Print out each record below, unaltered and complete, without its images.

[STUDY MATERIAL]
○ ○ ○ ○ ○
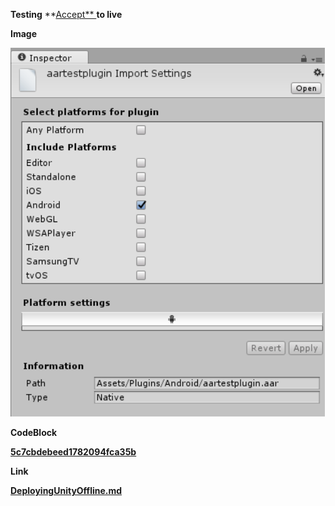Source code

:  

 **Testing** **[Accept** ](http://acceptworldwide.com/)**to live** 

 

 **Image** 

 **![ARR plug-in import settings as displayed in the Inspector window](Images/AndroidARRPlugins_5c74fe3fa66a08177c1c0ae5.png)** 

 **CodeBlock** 

 **[5c7cbdebeed1782094fca35b](Examples/123_5c7cbdebeed1782094fca35b.cs)** 

 **Link** 

 **[DeployingUnityOffline.md](DeployingUnityOffline.md)** 

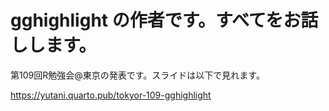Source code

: # gghighlight の作者です。すべてをお話しします。

第109回R勉強会@東京の発表です。スライドは以下で見れます。

<https://yutani.quarto.pub/tokyor-109-gghighlight>

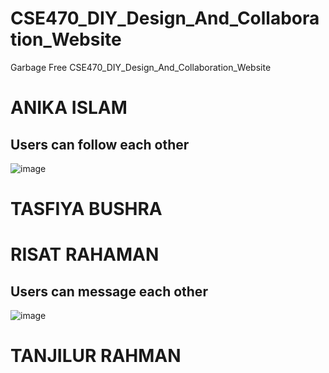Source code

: # CSE470_DIY_Design_And_Collaboration_Website

Garbage Free
 CSE470_DIY_Design_And_Collaboration_Website

# ANIKA ISLAM
## Users can follow each other
![image](https://github.com/anikabytes/CSE470_DIY_Design_And_Collaboration_Website/assets/158143231/0ed087d8-c547-4a19-84c8-c2974c3e85b3)

# TASFIYA BUSHRA
## 


# RISAT RAHAMAN

## Users can message each other
![image](https://github.com/anikabytes/CSE470_DIY_Design_And_Collaboration_Website/assets/158143231/8a519f28-4da3-4997-bdd6-ed3842ea5a83)


# TANJILUR RAHMAN
##
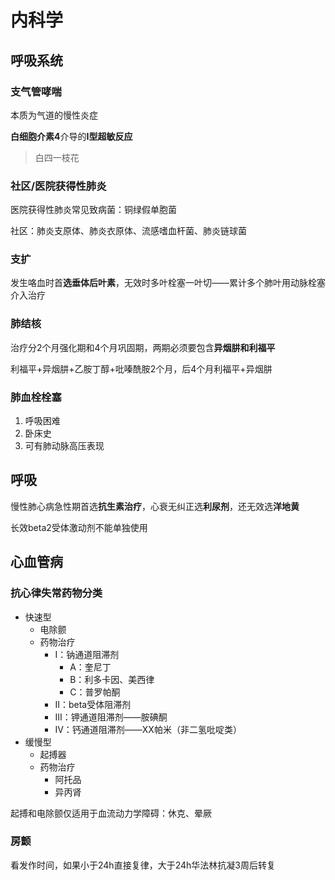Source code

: # 内科学

## 呼吸系统

### 支气管哮喘

本质为气道的慢性炎症

**白细胞介素4**介导的**I型超敏反应**

> 白四一枝花

### 社区/医院获得性肺炎

医院获得性肺炎常见致病菌：铜绿假单胞菌

社区：肺炎支原体、肺炎衣原体、流感嗜血杆菌、肺炎链球菌

### 支扩

发生咯血时首**选垂体后叶素**，无效时多叶栓塞一叶切——累计多个肺叶用动脉栓塞介入治疗

### 肺结核

治疗分2个月强化期和4个月巩固期，两期必须要包含**异烟肼和利福平**

利福平+异烟肼+乙胺丁醇+吡嗪酰胺2个月，后4个月利福平+异烟肼

### 肺血栓栓塞

1. 呼吸困难
1. 卧床史
1. 可有肺动脉高压表现

## 呼吸

慢性肺心病急性期首选**抗生素治疗**，心衰无纠正选**利尿剂**，还无效选**洋地黄**

长效beta2受体激动剂不能单独使用

## 心血管病

### 抗心律失常药物分类

- 快速型
    - 电除颤
    - 药物治疗
        - I：钠通道阻滞剂
            - A：奎尼丁
            - B：利多卡因、美西律
            - C：普罗帕酮
        - II：beta受体阻滞剂
        - III：钾通道阻滞剂——胺碘酮
        - IV：钙通道阻滞剂——XX帕米（非二氢吡啶类）
- 缓慢型
    - 起搏器
    - 药物治疗
        - 阿托品
        - 异丙肾

起搏和电除颤仅适用于血流动力学障碍：休克、晕厥

### 房颤

看发作时间，如果小于24h直接复律，大于24h华法林抗凝3周后转复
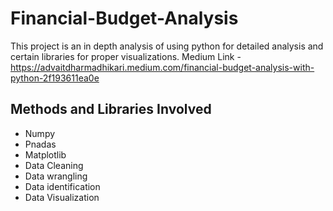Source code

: # Financial-Budget-Analysis
This project is an in depth analysis of using python for detailed analysis and certain libraries for proper visualizations.
Medium Link - https://advaitdharmadhikari.medium.com/financial-budget-analysis-with-python-2f193611ea0e 
## Methods and Libraries Involved
* Numpy
* Pnadas
* Matplotlib
* Data Cleaning
* Data wrangling
* Data identification
* Data Visualization
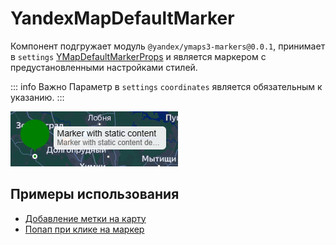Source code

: # YandexMapDefaultMarker

Компонент подгружает модуль `@yandex/ymaps3-markers@0.0.1`, принимает
в `settings` [YMapDefaultMarkerProps](https://yandex.ru/dev/jsapi30/doc/ru/ref/#YMapDefaultMarkerProps) и является
маркером с предустановленными настройками стилей.

::: info Важно
Параметр в `settings` `coordinates` является обязательным к указанию.
:::

![img.png](./default-marker.png)

## Примеры использования

- [Добавление метки на карту](/examples/placemark)
- [Попап при клике на маркер](/examples/marker-popup)
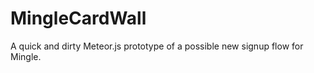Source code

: MingleCardWall
==============

A quick and dirty Meteor.js prototype of a possible new signup flow for Mingle.

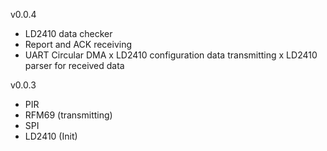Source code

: v0.0.4
- LD2410 data checker
- Report and ACK receiving 
- UART Circular DMA
x LD2410 configuration data transmitting 
x LD2410 parser for received data 

v0.0.3
- PIR 
- RFM69 (transmitting)
- SPI
- LD2410 (Init)
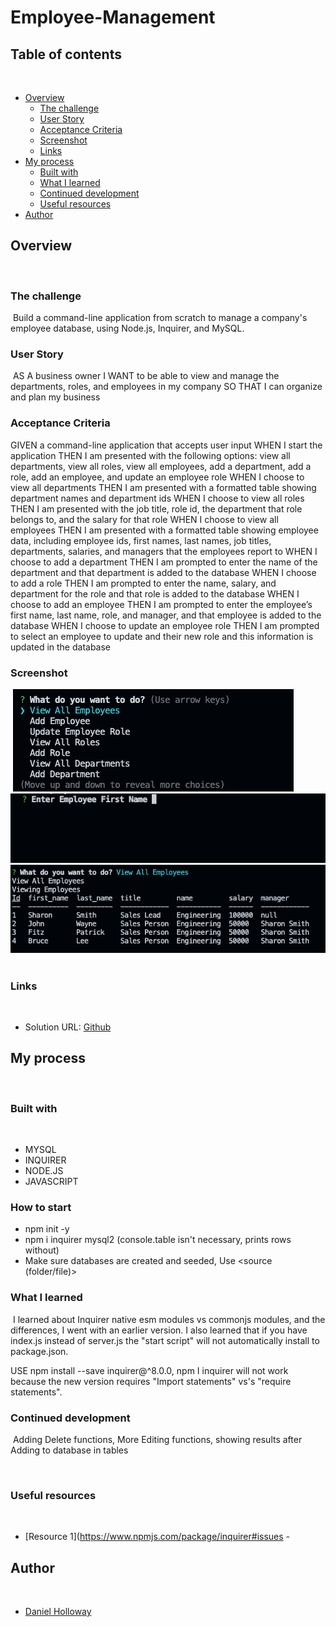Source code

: # Employee-Management
## Table of contents
​
- [Overview](#overview)
  - [The challenge](#the-challenge)
  - [User Story](#user-story)
  - [Acceptance Criteria](#acceptance-criteria)
  - [Screenshot](#screenshot)
  - [Links](#links)
- [My process](#my-process)
  - [Built with](#built-with)
  - [What I learned](#what-i-learned)
  - [Continued development](#continued-development)
  - [Useful resources](#useful-resources)
- [Author](#author)

## Overview
​
### The challenge
​
Build a command-line application from scratch to manage a company's employee database, using Node.js, Inquirer, and MySQL.
​
### User Story
​
AS A business owner
I WANT to be able to view and manage the departments, roles, and employees in my company
SO THAT I can organize and plan my business
​
### Acceptance Criteria

GIVEN a command-line application that accepts user input
WHEN I start the application
THEN I am presented with the following options: view all departments, view all roles, view all employees, add a department, add a role, add an employee, and update an employee role
WHEN I choose to view all departments
THEN I am presented with a formatted table showing department names and department ids
WHEN I choose to view all roles
THEN I am presented with the job title, role id, the department that role belongs to, and the salary for that role
WHEN I choose to view all employees
THEN I am presented with a formatted table showing employee data, including employee ids, first names, last names, job titles, departments, salaries, and managers that the employees report to
WHEN I choose to add a department
THEN I am prompted to enter the name of the department and that department is added to the database
WHEN I choose to add a role
THEN I am prompted to enter the name, salary, and department for the role and that role is added to the database
WHEN I choose to add an employee
THEN I am prompted to enter the employee’s first name, last name, role, and manager, and that employee is added to the database
WHEN I choose to update an employee role
THEN I am prompted to select an employee to update and their new role and this information is updated in the database
​
### Screenshot
​
![SS](Assets/SS.png)
![SS 2](Assets/SS2.png)
![SS 3](Assets/SS3.png)
​
​
### Links
​
- Solution URL: [Github](https://github.com/VendettiStudios/Manage-Employees)
​
## My process
​
### Built with
​
- MYSQL
- INQUIRER
- NODE.JS
- JAVASCRIPT
### How to start
- npm init -y
- npm i inquirer mysql2 (console.table isn't necessary, prints rows without)
- Make sure databases are created and seeded, Use <source (folder/file)>
​
### What I learned
​
I learned about Inquirer native esm modules vs commonjs modules, and the differences, I went with an earlier version.
I also learned that if you have index.js instead of server.js the "start script" will not automatically install to package.json.

USE npm install --save inquirer@^8.0.0, npm I inquirer will not work because the new version requires "Import statements" vs's "require statements".

### Continued development
​
Adding Delete functions, More Editing functions, showing results after Adding to database in tables

​
### Useful resources
​
- [Resource 1](https://www.npmjs.com/package/inquirer#issues -
​

## Author
​
- [Daniel Holloway](https//:Danielholloway.dev)

​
○ ○ ○ ○ ○
[OUTPUT]
Source code

:  

 **Testing** **[Accept** ](http://acceptworldwide.com/)**to live** 

 

 **Image** 

 **![ARR plug-in import settings as displayed in the Inspector window](Images/AndroidARRPlugins_5c74fe3fa66a08177c1c0ae5.png)** 

 **CodeBlock** 

 **[5c7cbdebeed1782094fca35b](Examples/123_5c7cbdebeed1782094fca35b.cs)** 

 **Link** 

 **[DeployingUnityOffline.md](DeployingUnityOffline.md)** 

Source code

: # gghighlight の作者です。すべてをお話しします。

第109回R勉強会@東京の発表です。スライドは以下で見れます。

<https://yutani.quarto.pub/tokyor-109-gghighlight>

Source code

: # CSE470_DIY_Design_And_Collaboration_Website

Garbage Free
 CSE470_DIY_Design_And_Collaboration_Website

# ANIKA ISLAM
## Users can follow each other
![image](https://github.com/anikabytes/CSE470_DIY_Design_And_Collaboration_Website/assets/158143231/0ed087d8-c547-4a19-84c8-c2974c3e85b3)

# TASFIYA BUSHRA
## 


# RISAT RAHAMAN

## Users can message each other
![image](https://github.com/anikabytes/CSE470_DIY_Design_And_Collaboration_Website/assets/158143231/8a519f28-4da3-4997-bdd6-ed3842ea5a83)


# TANJILUR RAHMAN
##
Source code

: # 内科学

## 呼吸系统

### 支气管哮喘

本质为气道的慢性炎症

**白细胞介素4**介导的**I型超敏反应**

> 白四一枝花

### 社区/医院获得性肺炎

医院获得性肺炎常见致病菌：铜绿假单胞菌

社区：肺炎支原体、肺炎衣原体、流感嗜血杆菌、肺炎链球菌

### 支扩

发生咯血时首**选垂体后叶素**，无效时多叶栓塞一叶切——累计多个肺叶用动脉栓塞介入治疗

### 肺结核

治疗分2个月强化期和4个月巩固期，两期必须要包含**异烟肼和利福平**

利福平+异烟肼+乙胺丁醇+吡嗪酰胺2个月，后4个月利福平+异烟肼

### 肺血栓栓塞

1. 呼吸困难
1. 卧床史
1. 可有肺动脉高压表现

## 呼吸

慢性肺心病急性期首选**抗生素治疗**，心衰无纠正选**利尿剂**，还无效选**洋地黄**

长效beta2受体激动剂不能单独使用

## 心血管病

### 抗心律失常药物分类

- 快速型
    - 电除颤
    - 药物治疗
        - I：钠通道阻滞剂
            - A：奎尼丁
            - B：利多卡因、美西律
            - C：普罗帕酮
        - II：beta受体阻滞剂
        - III：钾通道阻滞剂——胺碘酮
        - IV：钙通道阻滞剂——XX帕米（非二氢吡啶类）
- 缓慢型
    - 起搏器
    - 药物治疗
        - 阿托品
        - 异丙肾

起搏和电除颤仅适用于血流动力学障碍：休克、晕厥

### 房颤

看发作时间，如果小于24h直接复律，大于24h华法林抗凝3周后转复
Source code

: # Financial-Budget-Analysis
This project is an in depth analysis of using python for detailed analysis and certain libraries for proper visualizations.
Medium Link - https://advaitdharmadhikari.medium.com/financial-budget-analysis-with-python-2f193611ea0e 
## Methods and Libraries Involved
* Numpy
* Pnadas
* Matplotlib
* Data Cleaning
* Data wrangling
* Data identification
* Data Visualization
Source code

: # YandexMapDefaultMarker

Компонент подгружает модуль `@yandex/ymaps3-markers@0.0.1`, принимает
в `settings` [YMapDefaultMarkerProps](https://yandex.ru/dev/jsapi30/doc/ru/ref/#YMapDefaultMarkerProps) и является
маркером с предустановленными настройками стилей.

::: info Важно
Параметр в `settings` `coordinates` является обязательным к указанию.
:::

![img.png](./default-marker.png)

## Примеры использования

- [Добавление метки на карту](/examples/placemark)
- [Попап при клике на маркер](/examples/marker-popup)
Source code

: MingleCardWall
==============

A quick and dirty Meteor.js prototype of a possible new signup flow for Mingle.

Source code

: v0.0.4
- LD2410 data checker
- Report and ACK receiving 
- UART Circular DMA
x LD2410 configuration data transmitting 
x LD2410 parser for received data 

v0.0.3
- PIR 
- RFM69 (transmitting)
- SPI
- LD2410 (Init)
Source code

: # Employee-Management
## Table of contents
​
- [Overview](#overview)
  - [The challenge](#the-challenge)
  - [User Story](#user-story)
  - [Acceptance Criteria](#acceptance-criteria)
  - [Screenshot](#screenshot)
  - [Links](#links)
- [My process](#my-process)
  - [Built with](#built-with)
  - [What I learned](#what-i-learned)
  - [Continued development](#continued-development)
  - [Useful resources](#useful-resources)
- [Author](#author)

## Overview
​
### The challenge
​
Build a command-line application from scratch to manage a company's employee database, using Node.js, Inquirer, and MySQL.
​
### User Story
​
AS A business owner
I WANT to be able to view and manage the departments, roles, and employees in my company
SO THAT I can organize and plan my business
​
### Acceptance Criteria

GIVEN a command-line application that accepts user input
WHEN I start the application
THEN I am presented with the following options: view all departments, view all roles, view all employees, add a department, add a role, add an employee, and update an employee role
WHEN I choose to view all departments
THEN I am presented with a formatted table showing department names and department ids
WHEN I choose to view all roles
THEN I am presented with the job title, role id, the department that role belongs to, and the salary for that role
WHEN I choose to view all employees
THEN I am presented with a formatted table showing employee data, including employee ids, first names, last names, job titles, departments, salaries, and managers that the employees report to
WHEN I choose to add a department
THEN I am prompted to enter the name of the department and that department is added to the database
WHEN I choose to add a role
THEN I am prompted to enter the name, salary, and department for the role and that role is added to the database
WHEN I choose to add an employee
THEN I am prompted to enter the employee’s first name, last name, role, and manager, and that employee is added to the database
WHEN I choose to update an employee role
THEN I am prompted to select an employee to update and their new role and this information is updated in the database
​
### Screenshot
​
![SS](Assets/SS.png)
![SS 2](Assets/SS2.png)
![SS 3](Assets/SS3.png)
​
​
### Links
​
- Solution URL: [Github](https://github.com/VendettiStudios/Manage-Employees)
​
## My process
​
### Built with
​
- MYSQL
- INQUIRER
- NODE.JS
- JAVASCRIPT
### How to start
- npm init -y
- npm i inquirer mysql2 (console.table isn't necessary, prints rows without)
- Make sure databases are created and seeded, Use <source (folder/file)>
​
### What I learned
​
I learned about Inquirer native esm modules vs commonjs modules, and the differences, I went with an earlier version.
I also learned that if you have index.js instead of server.js the "start script" will not automatically install to package.json.

USE npm install --save inquirer@^8.0.0, npm I inquirer will not work because the new version requires "Import statements" vs's "require statements".

### Continued development
​
Adding Delete functions, More Editing functions, showing results after Adding to database in tables

​
### Useful resources
​
- [Resource 1](https://www.npmjs.com/package/inquirer#issues -
​

## Author
​
- [Daniel Holloway](https//:Danielholloway.dev)

​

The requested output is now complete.